■ **Task requirements**
Return all lines below containing the word "admission".
>>>>
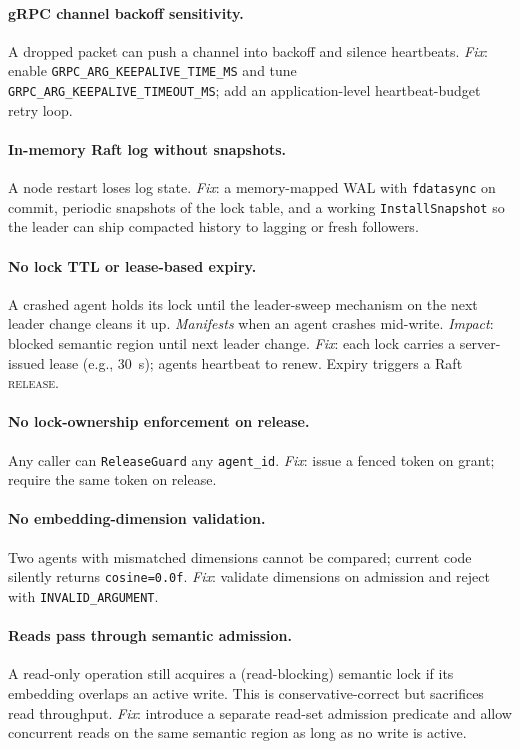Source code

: \documentclass[sigconf]{acmart}
\begin{document}
\paragraph{gRPC channel backoff sensitivity.} A dropped packet can
push a channel into backoff and silence heartbeats. \emph{Fix}: enable
\texttt{GRPC\_ARG\_KEEPALIVE\_TIME\_MS} and tune
\texttt{GRPC\_ARG\_KEEPALIVE\_TIMEOUT\_MS}; add an application-level
heartbeat-budget retry loop.

\paragraph{In-memory Raft log without snapshots.} A node restart
loses log state. \emph{Fix}: a memory-mapped WAL with
\texttt{fdatasync} on commit, periodic snapshots of the lock table,
and a working \texttt{InstallSnapshot} so the leader can ship
compacted history to lagging or fresh followers.

\paragraph{No lock TTL or lease-based expiry.} A crashed agent
holds its lock until the leader-sweep mechanism on the next leader
change cleans it up. \emph{Manifests} when an agent crashes mid-write.
\emph{Impact}: blocked semantic region until next leader change.
\emph{Fix}: each lock carries a server-issued lease (e.g., 30~s);
agents heartbeat to renew. Expiry triggers a Raft \textsc{release}.

\paragraph{No lock-ownership enforcement on release.} Any caller can
\texttt{ReleaseGuard} any \texttt{agent\_id}. \emph{Fix}: issue a
fenced token on grant; require the same token on release.

\paragraph{No embedding-dimension validation.} Two agents with
mismatched dimensions cannot be compared; current code silently returns
\texttt{cosine=0.0f}. \emph{Fix}: validate dimensions on admission and
reject with \texttt{INVALID\_ARGUMENT}.

\paragraph{Reads pass through semantic admission.} A read-only
operation still acquires a (read-blocking) semantic lock if its
embedding overlaps an active write. This is conservative-correct but
sacrifices read throughput. \emph{Fix}: introduce a separate read-set
admission predicate and allow concurrent reads on the same semantic
region as long as no write is active.
\end{document}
<<<<
■ **Response area**
\texttt{cosine=0.0f}. \emph{Fix}: validate dimensions on admission and
\paragraph{Reads pass through semantic admission.} A read-only
admission predicate and allow concurrent reads on the same semantic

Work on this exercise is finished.